• _Assigned task_:
What you need to produce from the material below is an exact transcription of the lines from the one with "total := parsed[3]->>(Int)" through the one with "-- values, so", both included, and no other line.

• _Available data_:

==*==

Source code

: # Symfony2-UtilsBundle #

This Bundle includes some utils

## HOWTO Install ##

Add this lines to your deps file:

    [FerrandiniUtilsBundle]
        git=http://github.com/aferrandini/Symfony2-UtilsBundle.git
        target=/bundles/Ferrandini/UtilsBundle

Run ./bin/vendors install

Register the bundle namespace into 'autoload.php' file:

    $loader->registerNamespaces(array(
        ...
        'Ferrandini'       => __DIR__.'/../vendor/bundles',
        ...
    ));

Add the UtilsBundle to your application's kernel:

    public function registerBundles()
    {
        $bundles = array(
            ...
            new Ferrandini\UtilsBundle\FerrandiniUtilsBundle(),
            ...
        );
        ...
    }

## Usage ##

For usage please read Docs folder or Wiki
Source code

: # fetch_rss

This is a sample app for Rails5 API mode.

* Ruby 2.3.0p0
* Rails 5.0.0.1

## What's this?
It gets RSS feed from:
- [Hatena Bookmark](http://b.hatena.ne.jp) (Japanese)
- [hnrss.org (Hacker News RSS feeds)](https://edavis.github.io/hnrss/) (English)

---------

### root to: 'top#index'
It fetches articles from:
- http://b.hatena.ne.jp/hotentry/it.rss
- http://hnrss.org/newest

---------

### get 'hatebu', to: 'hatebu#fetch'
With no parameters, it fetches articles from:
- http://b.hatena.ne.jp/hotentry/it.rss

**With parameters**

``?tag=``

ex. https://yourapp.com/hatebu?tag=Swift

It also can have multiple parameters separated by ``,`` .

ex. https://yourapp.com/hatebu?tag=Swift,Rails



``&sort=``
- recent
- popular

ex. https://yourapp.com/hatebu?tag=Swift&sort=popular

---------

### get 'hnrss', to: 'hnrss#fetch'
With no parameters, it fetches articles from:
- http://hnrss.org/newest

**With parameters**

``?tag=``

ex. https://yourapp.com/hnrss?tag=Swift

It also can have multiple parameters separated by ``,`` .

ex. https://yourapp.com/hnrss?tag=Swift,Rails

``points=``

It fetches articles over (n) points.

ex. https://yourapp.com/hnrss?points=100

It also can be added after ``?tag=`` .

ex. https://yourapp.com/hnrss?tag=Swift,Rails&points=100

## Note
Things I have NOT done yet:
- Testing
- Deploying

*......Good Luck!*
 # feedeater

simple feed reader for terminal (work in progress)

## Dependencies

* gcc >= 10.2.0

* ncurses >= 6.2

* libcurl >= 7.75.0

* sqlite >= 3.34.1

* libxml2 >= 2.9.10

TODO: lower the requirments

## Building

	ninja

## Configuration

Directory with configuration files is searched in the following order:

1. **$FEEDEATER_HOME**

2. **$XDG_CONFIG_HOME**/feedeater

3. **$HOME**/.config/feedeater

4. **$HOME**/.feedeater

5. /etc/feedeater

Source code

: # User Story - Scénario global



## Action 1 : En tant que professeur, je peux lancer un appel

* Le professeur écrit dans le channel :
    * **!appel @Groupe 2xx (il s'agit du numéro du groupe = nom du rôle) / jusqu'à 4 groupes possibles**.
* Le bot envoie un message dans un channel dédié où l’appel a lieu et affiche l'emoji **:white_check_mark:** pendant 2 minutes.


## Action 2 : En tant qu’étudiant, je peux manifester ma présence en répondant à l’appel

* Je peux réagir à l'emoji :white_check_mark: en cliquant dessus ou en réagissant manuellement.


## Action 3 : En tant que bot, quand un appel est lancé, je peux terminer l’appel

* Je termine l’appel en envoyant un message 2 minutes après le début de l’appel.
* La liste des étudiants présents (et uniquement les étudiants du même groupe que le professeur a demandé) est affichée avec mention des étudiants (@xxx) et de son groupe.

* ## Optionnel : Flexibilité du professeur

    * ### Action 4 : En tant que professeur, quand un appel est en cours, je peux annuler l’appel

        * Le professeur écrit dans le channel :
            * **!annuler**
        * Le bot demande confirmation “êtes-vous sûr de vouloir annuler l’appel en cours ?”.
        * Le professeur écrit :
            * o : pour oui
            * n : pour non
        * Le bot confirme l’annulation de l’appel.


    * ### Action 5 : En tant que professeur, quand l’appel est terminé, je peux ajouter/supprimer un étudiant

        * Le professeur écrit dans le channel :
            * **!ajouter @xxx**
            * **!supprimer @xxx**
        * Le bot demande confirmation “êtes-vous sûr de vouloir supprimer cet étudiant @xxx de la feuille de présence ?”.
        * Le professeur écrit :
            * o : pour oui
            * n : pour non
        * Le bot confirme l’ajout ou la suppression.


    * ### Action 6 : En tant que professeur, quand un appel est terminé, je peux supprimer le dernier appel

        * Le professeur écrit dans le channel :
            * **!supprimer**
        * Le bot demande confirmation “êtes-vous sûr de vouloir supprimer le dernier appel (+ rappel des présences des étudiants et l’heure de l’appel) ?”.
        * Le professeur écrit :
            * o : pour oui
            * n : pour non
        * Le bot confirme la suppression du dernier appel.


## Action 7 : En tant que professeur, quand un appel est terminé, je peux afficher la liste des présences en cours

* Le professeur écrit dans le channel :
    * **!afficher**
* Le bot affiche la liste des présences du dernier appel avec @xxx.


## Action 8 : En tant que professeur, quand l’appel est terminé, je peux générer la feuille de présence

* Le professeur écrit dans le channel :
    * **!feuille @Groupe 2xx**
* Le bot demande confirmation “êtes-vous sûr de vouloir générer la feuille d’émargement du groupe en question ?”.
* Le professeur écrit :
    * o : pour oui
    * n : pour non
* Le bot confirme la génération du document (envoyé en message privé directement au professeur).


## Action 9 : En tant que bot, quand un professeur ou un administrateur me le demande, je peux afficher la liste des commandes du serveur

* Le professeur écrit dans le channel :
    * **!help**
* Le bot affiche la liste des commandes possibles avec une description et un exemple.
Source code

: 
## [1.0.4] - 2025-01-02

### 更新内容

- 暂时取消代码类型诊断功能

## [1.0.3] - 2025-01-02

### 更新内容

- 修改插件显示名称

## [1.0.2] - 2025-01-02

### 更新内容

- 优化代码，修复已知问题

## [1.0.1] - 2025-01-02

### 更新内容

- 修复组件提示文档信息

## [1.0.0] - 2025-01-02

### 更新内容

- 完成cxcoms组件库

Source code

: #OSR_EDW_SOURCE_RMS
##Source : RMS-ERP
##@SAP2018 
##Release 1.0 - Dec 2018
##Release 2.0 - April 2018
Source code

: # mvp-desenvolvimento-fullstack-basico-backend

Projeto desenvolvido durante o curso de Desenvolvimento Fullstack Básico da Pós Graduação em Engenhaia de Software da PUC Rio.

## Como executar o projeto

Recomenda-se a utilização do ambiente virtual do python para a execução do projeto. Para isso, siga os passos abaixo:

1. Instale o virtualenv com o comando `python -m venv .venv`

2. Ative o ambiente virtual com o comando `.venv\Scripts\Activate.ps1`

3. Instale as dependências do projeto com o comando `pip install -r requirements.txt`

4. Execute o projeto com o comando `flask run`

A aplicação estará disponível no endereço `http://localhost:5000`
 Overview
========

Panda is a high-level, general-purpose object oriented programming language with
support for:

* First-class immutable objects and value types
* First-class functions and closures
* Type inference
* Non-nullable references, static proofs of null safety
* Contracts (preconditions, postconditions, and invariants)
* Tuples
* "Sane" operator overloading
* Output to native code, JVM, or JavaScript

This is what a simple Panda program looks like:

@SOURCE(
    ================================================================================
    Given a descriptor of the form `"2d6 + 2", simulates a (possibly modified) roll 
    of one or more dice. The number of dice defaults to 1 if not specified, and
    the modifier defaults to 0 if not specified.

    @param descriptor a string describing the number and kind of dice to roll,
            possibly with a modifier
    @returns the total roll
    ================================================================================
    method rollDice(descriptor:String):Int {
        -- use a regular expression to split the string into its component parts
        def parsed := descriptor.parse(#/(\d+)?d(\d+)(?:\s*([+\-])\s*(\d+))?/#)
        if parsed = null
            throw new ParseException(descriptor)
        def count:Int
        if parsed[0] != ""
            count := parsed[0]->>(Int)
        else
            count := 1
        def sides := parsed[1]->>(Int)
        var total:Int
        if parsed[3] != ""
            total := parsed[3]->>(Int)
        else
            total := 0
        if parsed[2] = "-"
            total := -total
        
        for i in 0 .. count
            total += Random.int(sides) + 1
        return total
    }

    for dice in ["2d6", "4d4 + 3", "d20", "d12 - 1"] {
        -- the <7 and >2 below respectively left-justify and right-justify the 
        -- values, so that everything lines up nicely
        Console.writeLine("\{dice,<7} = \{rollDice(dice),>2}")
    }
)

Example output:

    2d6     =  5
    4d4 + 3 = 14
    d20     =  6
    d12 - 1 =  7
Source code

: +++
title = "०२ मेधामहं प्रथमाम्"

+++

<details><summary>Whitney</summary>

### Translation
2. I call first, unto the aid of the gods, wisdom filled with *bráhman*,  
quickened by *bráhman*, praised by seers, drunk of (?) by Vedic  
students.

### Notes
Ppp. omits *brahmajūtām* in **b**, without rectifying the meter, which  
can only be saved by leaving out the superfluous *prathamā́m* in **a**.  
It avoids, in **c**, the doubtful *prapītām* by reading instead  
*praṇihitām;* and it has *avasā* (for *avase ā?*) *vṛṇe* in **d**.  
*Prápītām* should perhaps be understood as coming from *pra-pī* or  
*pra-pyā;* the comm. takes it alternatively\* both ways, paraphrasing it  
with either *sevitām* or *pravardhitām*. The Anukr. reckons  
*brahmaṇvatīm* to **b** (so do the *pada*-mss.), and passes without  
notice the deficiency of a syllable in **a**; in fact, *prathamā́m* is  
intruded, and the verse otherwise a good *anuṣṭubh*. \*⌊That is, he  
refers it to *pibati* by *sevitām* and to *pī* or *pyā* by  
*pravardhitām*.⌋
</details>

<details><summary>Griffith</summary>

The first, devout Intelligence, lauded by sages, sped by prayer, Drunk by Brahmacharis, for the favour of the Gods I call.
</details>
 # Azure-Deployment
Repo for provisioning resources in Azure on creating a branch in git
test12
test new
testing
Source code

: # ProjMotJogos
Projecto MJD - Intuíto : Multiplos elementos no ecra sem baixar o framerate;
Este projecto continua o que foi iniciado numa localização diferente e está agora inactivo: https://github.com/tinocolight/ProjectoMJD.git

==*==

• _Expected output_:
            total := parsed[3]->>(Int)
        else
            total := 0
        if parsed[2] = "-"
            total := -total
        
        for i in 0 .. count
            total += Random.int(sides) + 1
        return total
    }

    for dice in ["2d6", "4d4 + 3", "d20", "d12 - 1"] {
        -- the <7 and >2 below respectively left-justify and right-justify the 
        -- values, so that everything lines up nicely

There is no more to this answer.